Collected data
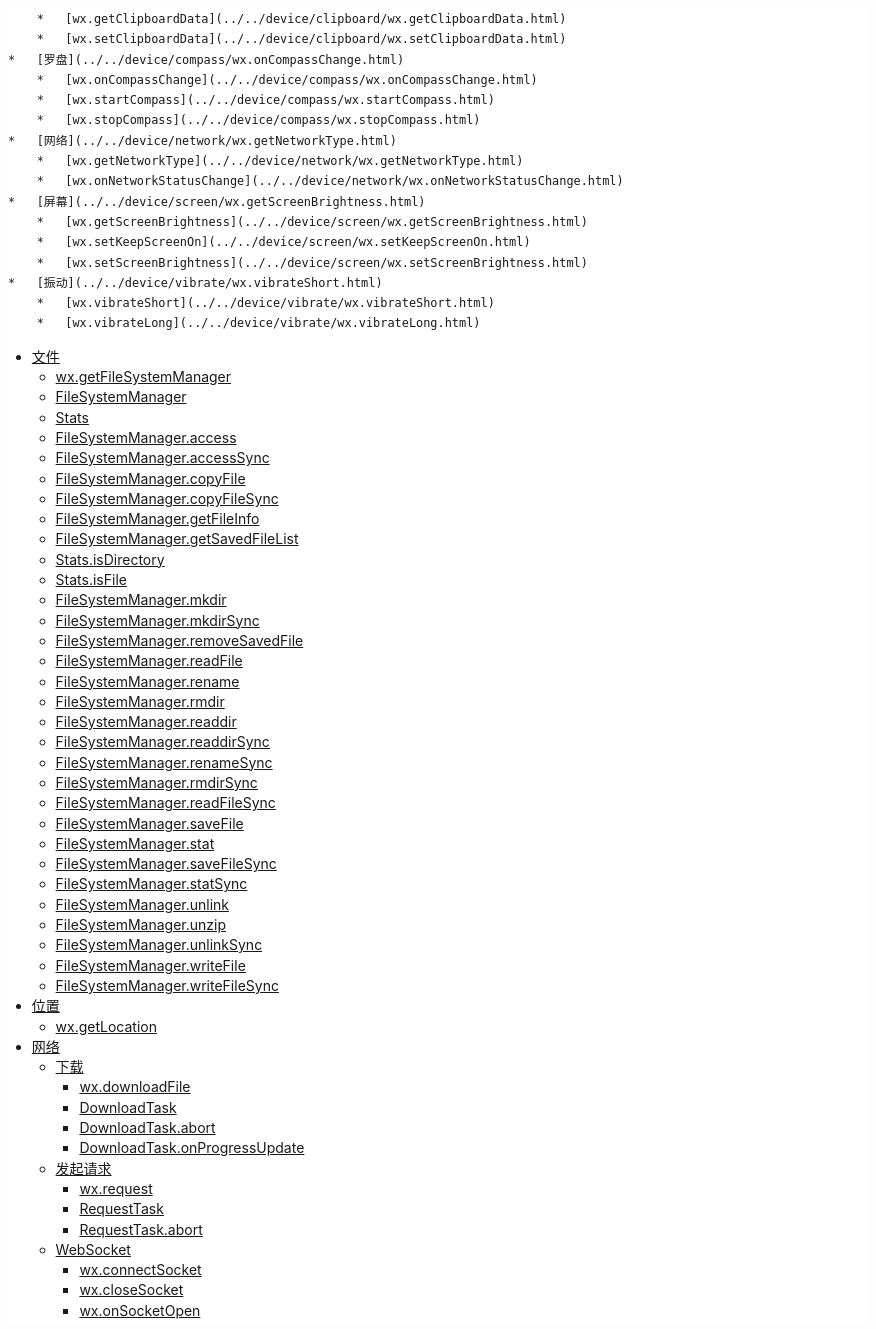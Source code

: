         *   [wx.getClipboardData](../../device/clipboard/wx.getClipboardData.html)
        *   [wx.setClipboardData](../../device/clipboard/wx.setClipboardData.html)
    *   [罗盘](../../device/compass/wx.onCompassChange.html)
        *   [wx.onCompassChange](../../device/compass/wx.onCompassChange.html)
        *   [wx.startCompass](../../device/compass/wx.startCompass.html)
        *   [wx.stopCompass](../../device/compass/wx.stopCompass.html)
    *   [网络](../../device/network/wx.getNetworkType.html)
        *   [wx.getNetworkType](../../device/network/wx.getNetworkType.html)
        *   [wx.onNetworkStatusChange](../../device/network/wx.onNetworkStatusChange.html)
    *   [屏幕](../../device/screen/wx.getScreenBrightness.html)
        *   [wx.getScreenBrightness](../../device/screen/wx.getScreenBrightness.html)
        *   [wx.setKeepScreenOn](../../device/screen/wx.setKeepScreenOn.html)
        *   [wx.setScreenBrightness](../../device/screen/wx.setScreenBrightness.html)
    *   [振动](../../device/vibrate/wx.vibrateShort.html)
        *   [wx.vibrateShort](../../device/vibrate/wx.vibrateShort.html)
        *   [wx.vibrateLong](../../device/vibrate/wx.vibrateLong.html)
*   [文件](../../file/wx.getFileSystemManager.html)
    *   [wx.getFileSystemManager](../../file/wx.getFileSystemManager.html)
    *   [FileSystemManager](../../file/FileSystemManager.html)
    *   [Stats](../../file/Stats.html)
    *   [FileSystemManager.access](../../file/FileSystemManager.access.html)
    *   [FileSystemManager.accessSync](../../file/FileSystemManager.accessSync.html)
    *   [FileSystemManager.copyFile](../../file/FileSystemManager.copyFile.html)
    *   [FileSystemManager.copyFileSync](../../file/FileSystemManager.copyFileSync.html)
    *   [FileSystemManager.getFileInfo](../../file/FileSystemManager.getFileInfo.html)
    *   [FileSystemManager.getSavedFileList](../../file/FileSystemManager.getSavedFileList.html)
    *   [Stats.isDirectory](../../file/Stats.isDirectory.html)
    *   [Stats.isFile](../../file/Stats.isFile.html)
    *   [FileSystemManager.mkdir](../../file/FileSystemManager.mkdir.html)
    *   [FileSystemManager.mkdirSync](../../file/FileSystemManager.mkdirSync.html)
    *   [FileSystemManager.removeSavedFile](../../file/FileSystemManager.removeSavedFile.html)
    *   [FileSystemManager.readFile](../../file/FileSystemManager.readFile.html)
    *   [FileSystemManager.rename](../../file/FileSystemManager.rename.html)
    *   [FileSystemManager.rmdir](../../file/FileSystemManager.rmdir.html)
    *   [FileSystemManager.readdir](../../file/FileSystemManager.readdir.html)
    *   [FileSystemManager.readdirSync](../../file/FileSystemManager.readdirSync.html)
    *   [FileSystemManager.renameSync](../../file/FileSystemManager.renameSync.html)
    *   [FileSystemManager.rmdirSync](../../file/FileSystemManager.rmdirSync.html)
    *   [FileSystemManager.readFileSync](../../file/FileSystemManager.readFileSync.html)
    *   [FileSystemManager.saveFile](../../file/FileSystemManager.saveFile.html)
    *   [FileSystemManager.stat](../../file/FileSystemManager.stat.html)
    *   [FileSystemManager.saveFileSync](../../file/FileSystemManager.saveFileSync.html)
    *   [FileSystemManager.statSync](../../file/FileSystemManager.statSync.html)
    *   [FileSystemManager.unlink](../../file/FileSystemManager.unlink.html)
    *   [FileSystemManager.unzip](../../file/FileSystemManager.unzip.html)
    *   [FileSystemManager.unlinkSync](../../file/FileSystemManager.unlinkSync.html)
    *   [FileSystemManager.writeFile](../../file/FileSystemManager.writeFile.html)
    *   [FileSystemManager.writeFileSync](../../file/FileSystemManager.writeFileSync.html)
*   [位置](../../location/wx.getLocation.html)
    *   [wx.getLocation](../../location/wx.getLocation.html)
*   [网络](../download/wx.downloadFile.html)
    *   [下载](../download/wx.downloadFile.html)
        *   [wx.downloadFile](../download/wx.downloadFile.html)
        *   [DownloadTask](../download/DownloadTask.html)
        *   [DownloadTask.abort](../download/DownloadTask.abort.html)
        *   [DownloadTask.onProgressUpdate](../download/DownloadTask.onProgressUpdate.html)
    *   [发起请求](../request/wx.request.html)
        *   [wx.request](../request/wx.request.html)
        *   [RequestTask](../request/RequestTask.html)
        *   [RequestTask.abort](../request/RequestTask.abort.html)
    *   [WebSocket](wx.connectSocket.html)
        *   [wx.connectSocket](wx.connectSocket.html)
        *   [wx.closeSocket](wx.closeSocket.html)
        *   [wx.onSocketOpen](wx.onSocketOpen.html)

Aim of the exercise =
Across the records above, count the lines holding "getNetworkType" and reply with that number alone.

Output for this exercise =
2